Why we cannot trust Statistics on book Openings

~~Shamash~~

Only Chess

08 Apr 09

~~Shamash~~

AsIn Chess,SoIn Life

Joined: 22 Jan 09
Moves: 1153

08 Apr 09

Can we truly rely on the statistics of results in choosing an opening variation?

Because it is raining statistics.

It is raining opening databases.

It is raining opening lines and their results.

Along with the availability of statistics on opening systems and their results everywhere, remarks like this one at RHP have become commonplace wisdom:

"You will find a whole database of games played on this site. . .
The database tells us this has appeared ( X ) Number of games, and after the most popular choice ( Y ) , White has won ( Z ) % of these games."

===> Now here is how Alexander Morozevich, ranked #8 in the world at 2751, challenges this conventional wisdom (in his book on openings) :

"In looking at the opening stage, I should like to draw the readers' attention to the fact that on no account should they fall under the spell of the final result!

"Very often players avoid repeating perfectly promising variations, precisely because of the result of a game -- and this is absolutely the wrong approach.

"On the basis of statistics alone it is impossible to draw conclusions about the quality of an opening system -- since it often happens that a particular system is more often employed with one colour by stronger players."

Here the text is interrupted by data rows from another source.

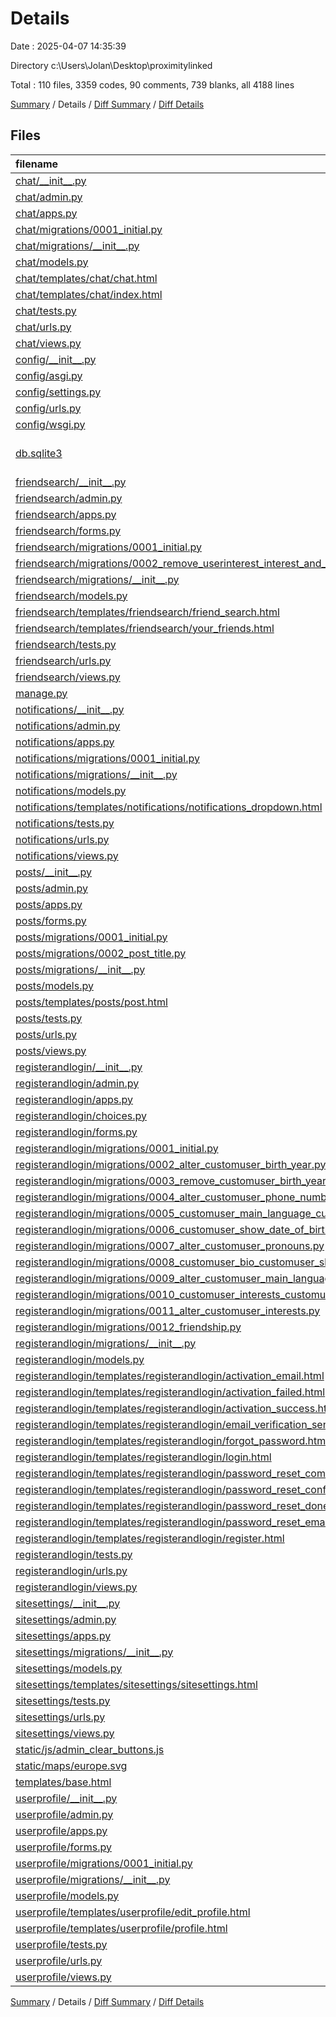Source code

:# Details

Date : 2025-04-07 14:35:39

Directory c:\\Users\\Jolan\\Desktop\\proximitylinked

Total : 110 files,  3359 codes, 90 comments, 739 blanks, all 4188 lines

[Summary](results.md) / Details / [Diff Summary](diff.md) / [Diff Details](diff-details.md)

## Files
| filename | language | code | comment | blank | total |
| :--- | :--- | ---: | ---: | ---: | ---: |
| [chat/\_\_init\_\_.py](/chat/__init__.py) | Python | 0 | 0 | 1 | 1 |
| [chat/admin.py](/chat/admin.py) | Python | 17 | 0 | 4 | 21 |
| [chat/apps.py](/chat/apps.py) | Python | 4 | 0 | 3 | 7 |
| [chat/migrations/0001\_initial.py](/chat/migrations/0001_initial.py) | Python | 42 | 1 | 7 | 50 |
| [chat/migrations/\_\_init\_\_.py](/chat/migrations/__init__.py) | Python | 0 | 0 | 1 | 1 |
| [chat/models.py](/chat/models.py) | Python | 42 | 1 | 11 | 54 |
| [chat/templates/chat/chat.html](/chat/templates/chat/chat.html) | HTML | 24 | 0 | 9 | 33 |
| [chat/templates/chat/index.html](/chat/templates/chat/index.html) | HTML | 29 | 0 | 6 | 35 |
| [chat/tests.py](/chat/tests.py) | Python | 1 | 1 | 2 | 4 |
| [chat/urls.py](/chat/urls.py) | Python | 7 | 0 | 3 | 10 |
| [chat/views.py](/chat/views.py) | Python | 58 | 3 | 18 | 79 |
| [config/\_\_init\_\_.py](/config/__init__.py) | Python | 0 | 0 | 1 | 1 |
| [config/asgi.py](/config/asgi.py) | Python | 10 | 0 | 7 | 17 |
| [config/settings.py](/config/settings.py) | Python | 105 | 17 | 52 | 174 |
| [config/urls.py](/config/urls.py) | Python | 33 | 0 | 5 | 38 |
| [config/wsgi.py](/config/wsgi.py) | Python | 12 | 0 | 9 | 21 |
| [db.sqlite3](/db.sqlite3) | sqlite3-editor-database | 86 | 0 | 2 | 88 |
| [friendsearch/\_\_init\_\_.py](/friendsearch/__init__.py) | Python | 0 | 0 | 1 | 1 |
| [friendsearch/admin.py](/friendsearch/admin.py) | Python | 1 | 1 | 2 | 4 |
| [friendsearch/apps.py](/friendsearch/apps.py) | Python | 4 | 0 | 3 | 7 |
| [friendsearch/forms.py](/friendsearch/forms.py) | Python | 11 | 0 | 3 | 14 |
| [friendsearch/migrations/0001\_initial.py](/friendsearch/migrations/0001_initial.py) | Python | 25 | 1 | 7 | 33 |
| [friendsearch/migrations/0002\_remove\_userinterest\_interest\_and\_more.py](/friendsearch/migrations/0002_remove_userinterest_interest_and_more.py) | Python | 21 | 1 | 6 | 28 |
| [friendsearch/migrations/\_\_init\_\_.py](/friendsearch/migrations/__init__.py) | Python | 0 | 0 | 1 | 1 |
| [friendsearch/models.py](/friendsearch/models.py) | Python | 0 | 0 | 1 | 1 |
| [friendsearch/templates/friendsearch/friend\_search.html](/friendsearch/templates/friendsearch/friend_search.html) | HTML | 200 | 5 | 25 | 230 |
| [friendsearch/templates/friendsearch/your\_friends.html](/friendsearch/templates/friendsearch/your_friends.html) | HTML | 16 | 1 | 4 | 21 |
| [friendsearch/tests.py](/friendsearch/tests.py) | Python | 1 | 1 | 2 | 4 |
| [friendsearch/urls.py](/friendsearch/urls.py) | Python | 8 | 0 | 2 | 10 |
| [friendsearch/views.py](/friendsearch/views.py) | Python | 91 | 6 | 29 | 126 |
| [manage.py](/manage.py) | Python | 19 | 1 | 7 | 27 |
| [notifications/\_\_init\_\_.py](/notifications/__init__.py) | Python | 0 | 0 | 1 | 1 |
| [notifications/admin.py](/notifications/admin.py) | Python | 7 | 0 | 2 | 9 |
| [notifications/apps.py](/notifications/apps.py) | Python | 4 | 0 | 3 | 7 |
| [notifications/migrations/0001\_initial.py](/notifications/migrations/0001_initial.py) | Python | 27 | 1 | 7 | 35 |
| [notifications/migrations/\_\_init\_\_.py](/notifications/migrations/__init__.py) | Python | 0 | 0 | 1 | 1 |
| [notifications/models.py](/notifications/models.py) | Python | 20 | 0 | 5 | 25 |
| [notifications/templates/notifications/notifications\_dropdown.html](/notifications/templates/notifications/notifications_dropdown.html) | HTML | 17 | 0 | 1 | 18 |
| [notifications/tests.py](/notifications/tests.py) | Python | 1 | 1 | 2 | 4 |
| [notifications/urls.py](/notifications/urls.py) | Python | 5 | 0 | 2 | 7 |
| [notifications/views.py](/notifications/views.py) | Python | 9 | 0 | 2 | 11 |
| [posts/\_\_init\_\_.py](/posts/__init__.py) | Python | 0 | 0 | 1 | 1 |
| [posts/admin.py](/posts/admin.py) | Python | 42 | 4 | 17 | 63 |
| [posts/apps.py](/posts/apps.py) | Python | 4 | 0 | 3 | 7 |
| [posts/forms.py](/posts/forms.py) | Python | 36 | 0 | 10 | 46 |
| [posts/migrations/0001\_initial.py](/posts/migrations/0001_initial.py) | Python | 65 | 1 | 7 | 73 |
| [posts/migrations/0002\_post\_title.py](/posts/migrations/0002_post_title.py) | Python | 13 | 1 | 6 | 20 |
| [posts/migrations/\_\_init\_\_.py](/posts/migrations/__init__.py) | Python | 0 | 0 | 1 | 1 |
| [posts/models.py](/posts/models.py) | Python | 44 | 3 | 14 | 61 |
| [posts/templates/posts/post.html](/posts/templates/posts/post.html) | HTML | 289 | 3 | 42 | 334 |
| [posts/tests.py](/posts/tests.py) | Python | 1 | 1 | 2 | 4 |
| [posts/urls.py](/posts/urls.py) | Python | 9 | 1 | 3 | 13 |
| [posts/views.py](/posts/views.py) | Python | 158 | 4 | 23 | 185 |
| [registerandlogin/\_\_init\_\_.py](/registerandlogin/__init__.py) | Python | 0 | 0 | 1 | 1 |
| [registerandlogin/admin.py](/registerandlogin/admin.py) | Python | 99 | 1 | 22 | 122 |
| [registerandlogin/apps.py](/registerandlogin/apps.py) | Python | 4 | 0 | 3 | 7 |
| [registerandlogin/choices.py](/registerandlogin/choices.py) | Python | 27 | 0 | 1 | 28 |
| [registerandlogin/forms.py](/registerandlogin/forms.py) | Python | 71 | 4 | 15 | 90 |
| [registerandlogin/migrations/0001\_initial.py](/registerandlogin/migrations/0001_initial.py) | Python | 31 | 1 | 7 | 39 |
| [registerandlogin/migrations/0002\_alter\_customuser\_birth\_year.py](/registerandlogin/migrations/0002_alter_customuser_birth_year.py) | Python | 12 | 1 | 6 | 19 |
| [registerandlogin/migrations/0003\_remove\_customuser\_birth\_year\_and\_more.py](/registerandlogin/migrations/0003_remove_customuser_birth_year_and_more.py) | Python | 21 | 1 | 6 | 28 |
| [registerandlogin/migrations/0004\_alter\_customuser\_phone\_number.py](/registerandlogin/migrations/0004_alter_customuser_phone_number.py) | Python | 13 | 1 | 6 | 20 |
| [registerandlogin/migrations/0005\_customuser\_main\_language\_customuser\_profile\_picture\_and\_more.py](/registerandlogin/migrations/0005_customuser_main_language_customuser_profile_picture_and_more.py) | Python | 22 | 1 | 6 | 29 |
| [registerandlogin/migrations/0006\_customuser\_show\_date\_of\_birth\_customuser\_show\_email\_and\_more.py](/registerandlogin/migrations/0006_customuser_show_date_of_birth_customuser_show_email_and_more.py) | Python | 42 | 1 | 6 | 49 |
| [registerandlogin/migrations/0007\_alter\_customuser\_pronouns.py](/registerandlogin/migrations/0007_alter_customuser_pronouns.py) | Python | 12 | 1 | 6 | 19 |
| [registerandlogin/migrations/0008\_customuser\_bio\_customuser\_show\_bio.py](/registerandlogin/migrations/0008_customuser_bio_customuser_show_bio.py) | Python | 17 | 1 | 6 | 24 |
| [registerandlogin/migrations/0009\_alter\_customuser\_main\_language\_and\_more.py](/registerandlogin/migrations/0009_alter_customuser_main_language_and_more.py) | Python | 17 | 1 | 6 | 24 |
| [registerandlogin/migrations/0010\_customuser\_interests\_customuser\_location.py](/registerandlogin/migrations/0010_customuser_interests_customuser_location.py) | Python | 18 | 1 | 6 | 25 |
| [registerandlogin/migrations/0011\_alter\_customuser\_interests.py](/registerandlogin/migrations/0011_alter_customuser_interests.py) | Python | 12 | 1 | 6 | 19 |
| [registerandlogin/migrations/0012\_friendship.py](/registerandlogin/migrations/0012_friendship.py) | Python | 22 | 1 | 6 | 29 |
| [registerandlogin/migrations/\_\_init\_\_.py](/registerandlogin/migrations/__init__.py) | Python | 0 | 0 | 1 | 1 |
| [registerandlogin/models.py](/registerandlogin/models.py) | Python | 128 | 1 | 25 | 154 |
| [registerandlogin/templates/registerandlogin/activation\_email.html](/registerandlogin/templates/registerandlogin/activation_email.html) | HTML | 4 | 0 | 4 | 8 |
| [registerandlogin/templates/registerandlogin/activation\_failed.html](/registerandlogin/templates/registerandlogin/activation_failed.html) | HTML | 2 | 0 | 1 | 3 |
| [registerandlogin/templates/registerandlogin/activation\_success.html](/registerandlogin/templates/registerandlogin/activation_success.html) | HTML | 2 | 0 | 1 | 3 |
| [registerandlogin/templates/registerandlogin/email\_verification\_sent.html](/registerandlogin/templates/registerandlogin/email_verification_sent.html) | HTML | 2 | 0 | 1 | 3 |
| [registerandlogin/templates/registerandlogin/forgot\_password.html](/registerandlogin/templates/registerandlogin/forgot_password.html) | HTML | 12 | 0 | 3 | 15 |
| [registerandlogin/templates/registerandlogin/login.html](/registerandlogin/templates/registerandlogin/login.html) | HTML | 18 | 0 | 8 | 26 |
| [registerandlogin/templates/registerandlogin/password\_reset\_complete.html](/registerandlogin/templates/registerandlogin/password_reset_complete.html) | HTML | 4 | 0 | 1 | 5 |
| [registerandlogin/templates/registerandlogin/password\_reset\_confirm.html](/registerandlogin/templates/registerandlogin/password_reset_confirm.html) | HTML | 8 | 0 | 2 | 10 |
| [registerandlogin/templates/registerandlogin/password\_reset\_done.html](/registerandlogin/templates/registerandlogin/password_reset_done.html) | HTML | 5 | 0 | 1 | 6 |
| [registerandlogin/templates/registerandlogin/password\_reset\_email.html](/registerandlogin/templates/registerandlogin/password_reset_email.html) | HTML | 7 | 0 | 5 | 12 |
| [registerandlogin/templates/registerandlogin/register.html](/registerandlogin/templates/registerandlogin/register.html) | HTML | 92 | 0 | 20 | 112 |
| [registerandlogin/tests.py](/registerandlogin/tests.py) | Python | 1 | 1 | 2 | 4 |
| [registerandlogin/urls.py](/registerandlogin/urls.py) | Python | 13 | 0 | 3 | 16 |
| [registerandlogin/views.py](/registerandlogin/views.py) | Python | 99 | 0 | 22 | 121 |
| [sitesettings/\_\_init\_\_.py](/sitesettings/__init__.py) | Python | 0 | 0 | 1 | 1 |
| [sitesettings/admin.py](/sitesettings/admin.py) | Python | 1 | 1 | 2 | 4 |
| [sitesettings/apps.py](/sitesettings/apps.py) | Python | 4 | 0 | 2 | 6 |
| [sitesettings/migrations/\_\_init\_\_.py](/sitesettings/migrations/__init__.py) | Python | 0 | 0 | 1 | 1 |
| [sitesettings/models.py](/sitesettings/models.py) | Python | 1 | 1 | 2 | 4 |
| [sitesettings/templates/sitesettings/sitesettings.html](/sitesettings/templates/sitesettings/sitesettings.html) | HTML | 11 | 1 | 5 | 17 |
| [sitesettings/tests.py](/sitesettings/tests.py) | Python | 1 | 1 | 2 | 4 |
| [sitesettings/urls.py](/sitesettings/urls.py) | Python | 5 | 0 | 2 | 7 |
| [sitesettings/views.py](/sitesettings/views.py) | Python | 5 | 0 | 2 | 7 |
| [static/js/admin\_clear\_buttons.js](/static/js/admin_clear_buttons.js) | JavaScript | 13 | 0 | 1 | 14 |
| [static/maps/europe.svg](/static/maps/europe.svg) | XML | 396 | 0 | 3 | 399 |
| [templates/base.html](/templates/base.html) | HTML | 75 | 1 | 6 | 82 |
| [userprofile/\_\_init\_\_.py](/userprofile/__init__.py) | Python | 0 | 0 | 1 | 1 |
| [userprofile/admin.py](/userprofile/admin.py) | Python | 1 | 1 | 2 | 4 |
| [userprofile/apps.py](/userprofile/apps.py) | Python | 4 | 0 | 3 | 7 |
| [userprofile/forms.py](/userprofile/forms.py) | Python | 45 | 1 | 7 | 53 |
| [userprofile/migrations/0001\_initial.py](/userprofile/migrations/0001_initial.py) | Python | 22 | 1 | 7 | 30 |
| [userprofile/migrations/\_\_init\_\_.py](/userprofile/migrations/__init__.py) | Python | 0 | 0 | 1 | 1 |
| [userprofile/models.py](/userprofile/models.py) | Python | 19 | 1 | 7 | 27 |
| [userprofile/templates/userprofile/edit\_profile.html](/userprofile/templates/userprofile/edit_profile.html) | HTML | 96 | 0 | 24 | 120 |
| [userprofile/templates/userprofile/profile.html](/userprofile/templates/userprofile/profile.html) | HTML | 153 | 0 | 39 | 192 |
| [userprofile/tests.py](/userprofile/tests.py) | Python | 1 | 1 | 2 | 4 |
| [userprofile/urls.py](/userprofile/urls.py) | Python | 8 | 0 | 2 | 10 |
| [userprofile/views.py](/userprofile/views.py) | Python | 43 | 1 | 11 | 55 |

[Summary](results.md) / Details / [Diff Summary](diff.md) / [Diff Details](diff-details.md)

========================================================

Thoughts?

*

KazetNagorra

Germany

Joined: 27 Oct 08
Moves: 3118

08 Apr 09

I think the percentages are valid for large numbers of games. It's safe to conclude that the Sicilian is indeed a better response to 1. e4 than 1... e5. But of course, if you are looking at single or only a handful of games, the percentages don't mean that much.

Meadows

Joined: 06 May 08
Moves: 1908

08 Apr 09

Good points. Another interesting (and slightly conflicting) reason is that a line could be played 99 times and thought favourable for white until one day someone well and truly refutes it. The statistics wouldn't reflect that either.

RECUVIC

YTM

Earth Milky Way

Joined: 23 Jan 06
Moves: 67934

08 Apr 09

solid advise! chessplayers who consistently avoid playing tried and tested book openings and play mere random based moves ,are clearly usually disadvantaging themselves from the start of game.However this is not to say that a percentage of such games 'out of book'cannot be won but over the longer term such a strategy is a poor one resulting in poorer results than is necessary.Part way through a book line divergence from all known book continuations clearly involves a degree of risk ,particularily against a well experienced player who is usually well aware of the most promising book moves to continue with,but even such experiences players will not have seen all possible moves out of a book line and are often blind to any slight or even major fault moves. This is why total reliance on only completed book lines is usually unwise,as it tends to obscure other unseen and previously unknown continuations?-----------😉

Mahout

London

Joined: 04 Nov 05
Moves: 12606

08 Apr 09

1 edit

Statistics have to be interpreted. For example a line could be shown as a high percentage of
wins for white, but when you drill down you find that was up until 1998 when people stopped
playing it due to the discovery of a refutation.

Also, the refutation of a variation at GM level may not mean much for club players where the system still has a lot of life.

Other factors include by who and when the games that created the results were played.

But I still think you can infer something from the raw stats...it gives you some indication.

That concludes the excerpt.